The feature was on last night on TCM. I didn’t catch the name of the “celebrity”. I gather he was an up-and-coming Broadway musical comedy star. The pictures he selected were Sunset Blvd., Mr. Skeffington, A Woman’s Face, and Meet Me in St. Louis. Well, that’s certainly the “Diva Sampler” (Gloria Swanson, Bette Davis, Joan Crawford, and Judy Garland). They’re all great pictures (and some great roles for actresses). With the exception of A Woman’s Face I’d say those pictures are over-programmed, if anything.

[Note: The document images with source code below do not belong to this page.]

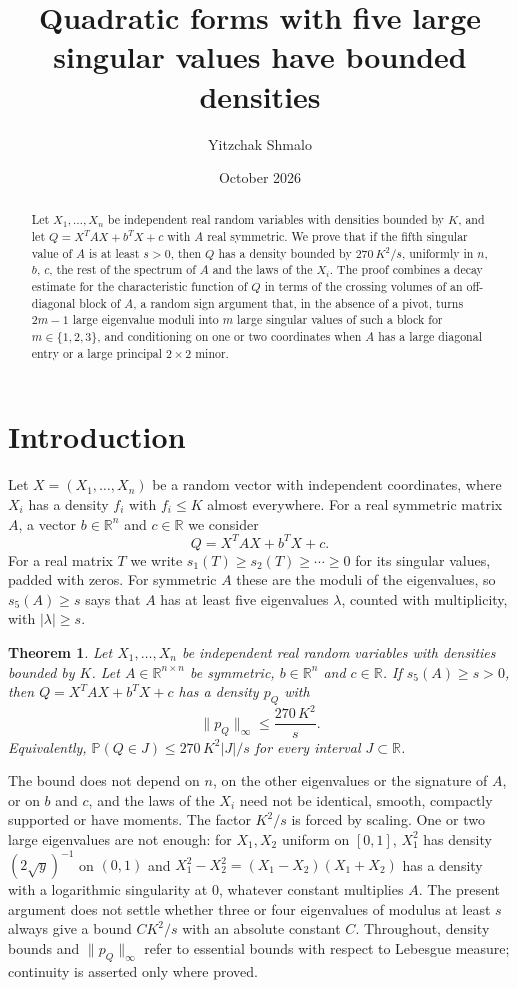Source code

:\documentclass[11pt]{amsart}
\title{Quadratic forms with five large singular values have bounded densities}
\author{Yitzchak Shmalo}
\date{October 2026}
\numberwithin{equation}{section}
\newtheorem{theorem}{Theorem}[section]
\theoremstyle{definition}
\theoremstyle{remark}
\newcommand{\R}{\mathbb R}
\newcommand{\PP}{\mathbb P}
\newcommand{\1}{\mathbf 1}
\newcommand{\norm}[1]{\lVert #1\rVert}
\newcommand{\abs}[1]{\lvert #1\rvert}
\begin{document}
\begin{abstract}
Let $X_1,\dots,X_n$ be independent real random variables with densities bounded by $K$, and let $Q=X^{T}AX+b^{T}X+c$ with $A$ real symmetric. We prove that if the fifth singular value of $A$ is at least $s>0$, then $Q$ has a density bounded by $270\,K^2/s$, uniformly in $n$, $b$, $c$, the rest of the spectrum of $A$ and the laws of the $X_i$. The proof combines a decay estimate for the characteristic function of $Q$ in terms of the crossing volumes of an off-diagonal block of $A$, a random sign argument that, in the absence of a pivot, turns $2m-1$ large eigenvalue moduli into $m$ large singular values of such a block for $m\in\{1,2,3\}$, and conditioning on one or two coordinates when $A$ has a large diagonal entry or a large principal $2\times2$ minor.
\end{abstract}

\maketitle

\section{Introduction}\label{sec:intro}

Let $X=(X_1,\dots,X_n)$ be a random vector with independent coordinates, where $X_i$ has a density $f_i$ with $f_i\le K$ almost everywhere. For a real symmetric matrix $A$, a vector $b\in\R^n$ and $c\in\R$ we consider
\[
Q=X^{T}AX+b^{T}X+c .
\]
For a real matrix $T$ we write $s_1(T)\ge s_2(T)\ge\cdots\ge0$ for its singular values, padded with zeros. For symmetric $A$ these are the moduli of the eigenvalues, so $s_5(A)\ge s$ says that $A$ has at least five eigenvalues $\lambda$, counted with multiplicity, with $\abs\lambda\ge s$.

\begin{theorem}\label{thm:main}
Let $X_1,\dots,X_n$ be independent real random variables with densities bounded by $K$. Let $A\in\R^{n\times n}$ be symmetric, $b\in\R^n$ and $c\in\R$. If $s_5(A)\ge s>0$, then $Q=X^TAX+b^TX+c$ has a density $p_Q$ with
\[
\norm{p_Q}_\infty\le \frac{270\,K^2}{s}.
\]
Equivalently, $\PP(Q\in J)\le 270\,K^2\abs J/s$ for every interval $J\subset\R$.
\end{theorem}

The bound does not depend on $n$, on the other eigenvalues or the signature of $A$, or on $b$ and $c$, and the laws of the $X_i$ need not be identical, smooth, compactly supported or have moments. The factor $K^2/s$ is forced by scaling. One or two large eigenvalues are not enough: for $X_1,X_2$ uniform on $[0,1]$, $X_1^2$ has density $(2\sqrt y)^{-1}$ on $(0,1)$ and $X_1^2-X_2^2=(X_1-X_2)(X_1+X_2)$ has a density with a logarithmic singularity at $0$, whatever constant multiplies $A$. The present argument does not settle whether three or four eigenvalues of modulus at least $s$ always give a bound $CK^2/s$ with an absolute constant $C$. Throughout, density bounds and $\norm{p_Q}_\infty$ refer to essential bounds with respect to Lebesgue measure; continuity is asserted only where proved.
\end{document}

My wife and I began discussing the pictures we’d select if we were guest programmers. There are several different strategies one could use. There’s the obvious “Favorite Pictures” strategy. Like good American kids we could use the “Expected Answer” strategy which seems to be the preferred strategy for most guest programmers. I’m not that big a fan of Citizen Kane. A “Guilty Pleasures” strategy would be interesting and would be sure to come up with some interesting selections.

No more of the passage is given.